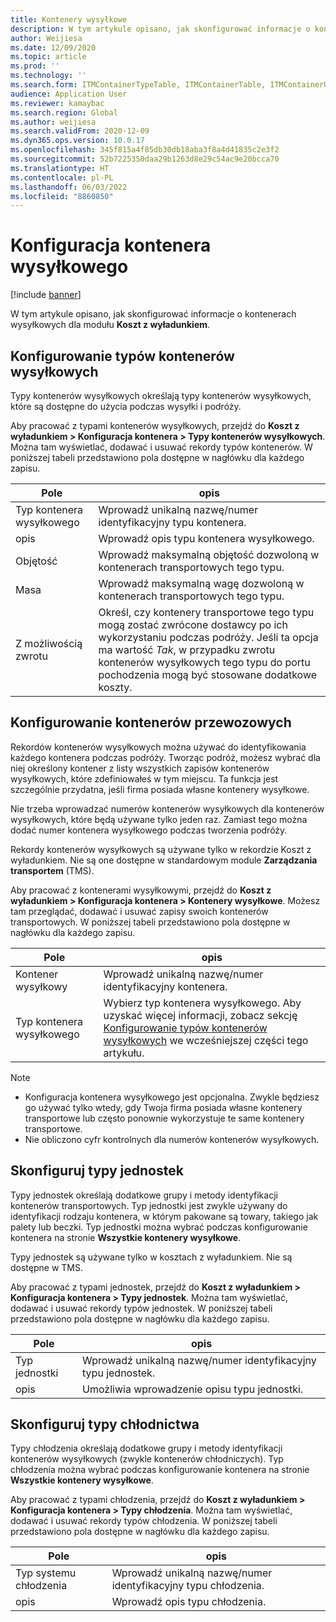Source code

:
 ```yaml
---
title: Kontenery wysyłkowe
description: W tym artykule opisano, jak skonfigurować informacje o kontenerach wysyłkowych dla modułu Koszt z wyładunkiem.
author: Weijiesa
ms.date: 12/09/2020
ms.topic: article
ms.prod: ''
ms.technology: ''
ms.search.form: ITMContainerTypeTable, ITMContainerTable, ITMContainerUnitTypeTable, ITMRefrigerationTypeTable, ITMContainersListPage, ITMContainers
audience: Application User
ms.reviewer: kamaybac
ms.search.region: Global
ms.author: weijiesa
ms.search.validFrom: 2020-12-09
ms.dyn365.ops.version: 10.0.17
ms.openlocfilehash: 345f815a4f85db30db18aba3f8a4d41835c2e3f2
ms.sourcegitcommit: 52b7225350daa29b1263d8e29c54ac9e20bcca70
ms.translationtype: HT
ms.contentlocale: pl-PL
ms.lasthandoff: 06/03/2022
ms.locfileid: "8860850"
---
```

# <a name="shipping-container-setup"></a>Konfiguracja kontenera wysyłkowego

[!include [banner](../../includes/banner.md)]

W tym artykule opisano, jak skonfigurować informacje o kontenerach wysyłkowych dla modułu **Koszt z wyładunkiem**.

## <a name="set-up-shipping-container-types"></a><a id="shipping-container-types"></a>Konfigurowanie typów kontenerów wysyłkowych

Typy kontenerów wysyłkowych określają typy kontenerów wysyłkowych, które są dostępne do użycia podczas wysyłki i podróży.

Aby pracować z typami kontenerów wysyłkowych, przejdź do **Koszt z wyładunkiem \> Konfiguracja kontenera \> Typy kontenerów wysyłkowych**. Można tam wyświetlać, dodawać i usuwać rekordy typów kontenerów. W poniższej tabeli przedstawiono pola dostępne w nagłówku dla każdego zapisu.

| Pole | opis |
|---|---|
| Typ kontenera wysyłkowego | Wprowadź unikalną nazwę/numer identyfikacyjny typu kontenera. |
| opis | Wprowadź opis typu kontenera wysyłkowego. |
| Objętość | Wprowadź maksymalną objętość dozwoloną w kontenerach transportowych tego typu. |
| Masa | Wprowadź maksymalną wagę dozwoloną w kontenerach transportowych tego typu. |
| Z możliwością zwrotu | Określ, czy kontenery transportowe tego typu mogą zostać zwrócone dostawcy po ich wykorzystaniu podczas podróży. Jeśli ta opcja ma wartość *Tak*, w przypadku zwrotu kontenerów wysyłkowych tego typu do portu pochodzenia mogą być stosowane dodatkowe koszty. |

## <a name="set-up-shipping-containers"></a>Konfigurowanie kontenerów przewozowych

Rekordów kontenerów wysyłkowych można używać do identyfikowania każdego kontenera podczas podróży. Tworząc podróż, możesz wybrać dla niej określony kontener z listy wszystkich zapisów kontenerów wysyłkowych, które zdefiniowałeś w tym miejscu. Ta funkcja jest szczególnie przydatna, jeśli firma posiada własne kontenery wysyłkowe.

Nie trzeba wprowadzać numerów kontenerów wysyłkowych dla kontenerów wysyłkowych, które będą używane tylko jeden raz. Zamiast tego można dodać numer kontenera wysyłkowego podczas tworzenia podróży.

Rekordy kontenerów wysyłkowych są używane tylko w rekordzie Koszt z wyładunkiem. Nie są one dostępne w standardowym module **Zarządzania transportem** (TMS).

Aby pracować z kontenerami wysyłkowymi, przejdź do **Koszt z wyładunkiem \> Konfiguracja kontenera \> Kontenery wysyłkowe**. Możesz tam przeglądać, dodawać i usuwać zapisy swoich kontenerów transportowych. W poniższej tabeli przedstawiono pola dostępne w nagłówku dla każdego zapisu.

| Pole | opis |
|---|---|
| Kontener wysyłkowy | Wprowadź unikalną nazwę/numer identyfikacyjny kontenera. |
| Typ kontenera wysyłkowego | Wybierz typ kontenera wysyłkowego. Aby uzyskać więcej informacji, zobacz sekcję [Konfigurowanie typów kontenerów wysyłkowych](#shipping-container-types) we wcześniejszej części tego artykułu. |

> [!NOTE]
> - Konfiguracja kontenera wysyłkowego jest opcjonalna. Zwykle będziesz go używać tylko wtedy, gdy Twoja firma posiada własne kontenery transportowe lub często ponownie wykorzystuje te same kontenery transportowe.
> - Nie obliczono cyfr kontrolnych dla numerów kontenerów wysyłkowych.

## <a name="set-up-unit-types"></a><a name="unit-types"></a>Skonfiguruj typy jednostek

Typy jednostek określają dodatkowe grupy i metody identyfikacji kontenerów transportowych. Typ jednostki jest zwykle używany do identyfikacji rodzaju kontenera, w którym pakowane są towary, takiego jak palety lub beczki. Typ jednostki można wybrać podczas konfigurowanie kontenera na stronie **Wszystkie kontenery wysyłkowe**.

Typy jednostek są używane tylko w kosztach z wyładunkiem. Nie są dostępne w TMS.

Aby pracować z typami jednostek, przejdź do **Koszt z wyładunkiem \> Konfiguracja kontenera \> Typy jednostek**. Można tam wyświetlać, dodawać i usuwać rekordy typów jednostek. W poniższej tabeli przedstawiono pola dostępne w nagłówku dla każdego zapisu.

| Pole | opis |
|---|---|
| Typ jednostki | Wprowadź unikalną nazwę/numer identyfikacyjny typu jednostek. |
| opis | Umożliwia wprowadzenie opisu typu jednostki. |

## <a name="set-up-refrigeration-types"></a><a name="refrigeration-types"></a>Skonfiguruj typy chłodnictwa

Typy chłodzenia określają dodatkowe grupy i metody identyfikacji kontenerów wysyłkowych (zwykle kontenerów chłodniczych). Typ chłodzenia można wybrać podczas konfigurowanie kontenera na stronie **Wszystkie kontenery wysyłkowe**.

Aby pracować z typami chłodzenia, przejdź do **Koszt z wyładunkiem \> Konfiguracja kontenera \> Typy chłodzenia**. Można tam wyświetlać, dodawać i usuwać rekordy typów chłodzenia. W poniższej tabeli przedstawiono pola dostępne w nagłówku dla każdego zapisu.

| Pole | opis |
|---|---|
| Typ systemu chłodzenia | Wprowadź unikalną nazwę/numer identyfikacyjny typu chłodzenia. |
| opis | Wprowadź opis typu chłodzenia. |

Task to carry out >> Take every entry and repeat it verbatim, minus the pictures.

Exercise output >>
Source code

:
 ```yaml
---
title: Kontenery wysyłkowe
description: W tym artykule opisano, jak skonfigurować informacje o kontenerach wysyłkowych dla modułu Koszt z wyładunkiem.
author: Weijiesa
ms.date: 12/09/2020
ms.topic: article
ms.prod: ''
ms.technology: ''
ms.search.form: ITMContainerTypeTable, ITMContainerTable, ITMContainerUnitTypeTable, ITMRefrigerationTypeTable, ITMContainersListPage, ITMContainers
audience: Application User
ms.reviewer: kamaybac
ms.search.region: Global
ms.author: weijiesa
ms.search.validFrom: 2020-12-09
ms.dyn365.ops.version: 10.0.17
ms.openlocfilehash: 345f815a4f85db30db18aba3f8a4d41835c2e3f2
ms.sourcegitcommit: 52b7225350daa29b1263d8e29c54ac9e20bcca70
ms.translationtype: HT
ms.contentlocale: pl-PL
ms.lasthandoff: 06/03/2022
ms.locfileid: "8860850"
---
```

# <a name="shipping-container-setup"></a>Konfiguracja kontenera wysyłkowego

[!include [banner](../../includes/banner.md)]

W tym artykule opisano, jak skonfigurować informacje o kontenerach wysyłkowych dla modułu **Koszt z wyładunkiem**.

## <a name="set-up-shipping-container-types"></a><a id="shipping-container-types"></a>Konfigurowanie typów kontenerów wysyłkowych

Typy kontenerów wysyłkowych określają typy kontenerów wysyłkowych, które są dostępne do użycia podczas wysyłki i podróży.

Aby pracować z typami kontenerów wysyłkowych, przejdź do **Koszt z wyładunkiem \> Konfiguracja kontenera \> Typy kontenerów wysyłkowych**. Można tam wyświetlać, dodawać i usuwać rekordy typów kontenerów. W poniższej tabeli przedstawiono pola dostępne w nagłówku dla każdego zapisu.

| Pole | opis |
|---|---|
| Typ kontenera wysyłkowego | Wprowadź unikalną nazwę/numer identyfikacyjny typu kontenera. |
| opis | Wprowadź opis typu kontenera wysyłkowego. |
| Objętość | Wprowadź maksymalną objętość dozwoloną w kontenerach transportowych tego typu. |
| Masa | Wprowadź maksymalną wagę dozwoloną w kontenerach transportowych tego typu. |
| Z możliwością zwrotu | Określ, czy kontenery transportowe tego typu mogą zostać zwrócone dostawcy po ich wykorzystaniu podczas podróży. Jeśli ta opcja ma wartość *Tak*, w przypadku zwrotu kontenerów wysyłkowych tego typu do portu pochodzenia mogą być stosowane dodatkowe koszty. |

## <a name="set-up-shipping-containers"></a>Konfigurowanie kontenerów przewozowych

Rekordów kontenerów wysyłkowych można używać do identyfikowania każdego kontenera podczas podróży. Tworząc podróż, możesz wybrać dla niej określony kontener z listy wszystkich zapisów kontenerów wysyłkowych, które zdefiniowałeś w tym miejscu. Ta funkcja jest szczególnie przydatna, jeśli firma posiada własne kontenery wysyłkowe.

Nie trzeba wprowadzać numerów kontenerów wysyłkowych dla kontenerów wysyłkowych, które będą używane tylko jeden raz. Zamiast tego można dodać numer kontenera wysyłkowego podczas tworzenia podróży.

Rekordy kontenerów wysyłkowych są używane tylko w rekordzie Koszt z wyładunkiem. Nie są one dostępne w standardowym module **Zarządzania transportem** (TMS).

Aby pracować z kontenerami wysyłkowymi, przejdź do **Koszt z wyładunkiem \> Konfiguracja kontenera \> Kontenery wysyłkowe**. Możesz tam przeglądać, dodawać i usuwać zapisy swoich kontenerów transportowych. W poniższej tabeli przedstawiono pola dostępne w nagłówku dla każdego zapisu.

| Pole | opis |
|---|---|
| Kontener wysyłkowy | Wprowadź unikalną nazwę/numer identyfikacyjny kontenera. |
| Typ kontenera wysyłkowego | Wybierz typ kontenera wysyłkowego. Aby uzyskać więcej informacji, zobacz sekcję [Konfigurowanie typów kontenerów wysyłkowych](#shipping-container-types) we wcześniejszej części tego artykułu. |

> [!NOTE]
> - Konfiguracja kontenera wysyłkowego jest opcjonalna. Zwykle będziesz go używać tylko wtedy, gdy Twoja firma posiada własne kontenery transportowe lub często ponownie wykorzystuje te same kontenery transportowe.
> - Nie obliczono cyfr kontrolnych dla numerów kontenerów wysyłkowych.

## <a name="set-up-unit-types"></a><a name="unit-types"></a>Skonfiguruj typy jednostek

Typy jednostek określają dodatkowe grupy i metody identyfikacji kontenerów transportowych. Typ jednostki jest zwykle używany do identyfikacji rodzaju kontenera, w którym pakowane są towary, takiego jak palety lub beczki. Typ jednostki można wybrać podczas konfigurowanie kontenera na stronie **Wszystkie kontenery wysyłkowe**.

Typy jednostek są używane tylko w kosztach z wyładunkiem. Nie są dostępne w TMS.

Aby pracować z typami jednostek, przejdź do **Koszt z wyładunkiem \> Konfiguracja kontenera \> Typy jednostek**. Można tam wyświetlać, dodawać i usuwać rekordy typów jednostek. W poniższej tabeli przedstawiono pola dostępne w nagłówku dla każdego zapisu.

| Pole | opis |
|---|---|
| Typ jednostki | Wprowadź unikalną nazwę/numer identyfikacyjny typu jednostek. |
| opis | Umożliwia wprowadzenie opisu typu jednostki. |

## <a name="set-up-refrigeration-types"></a><a name="refrigeration-types"></a>Skonfiguruj typy chłodnictwa

Typy chłodzenia określają dodatkowe grupy i metody identyfikacji kontenerów wysyłkowych (zwykle kontenerów chłodniczych). Typ chłodzenia można wybrać podczas konfigurowanie kontenera na stronie **Wszystkie kontenery wysyłkowe**.

Aby pracować z typami chłodzenia, przejdź do **Koszt z wyładunkiem \> Konfiguracja kontenera \> Typy chłodzenia**. Można tam wyświetlać, dodawać i usuwać rekordy typów chłodzenia. W poniższej tabeli przedstawiono pola dostępne w nagłówku dla każdego zapisu.

| Pole | opis |
|---|---|
| Typ systemu chłodzenia | Wprowadź unikalną nazwę/numer identyfikacyjny typu chłodzenia. |
| opis | Wprowadź opis typu chłodzenia. |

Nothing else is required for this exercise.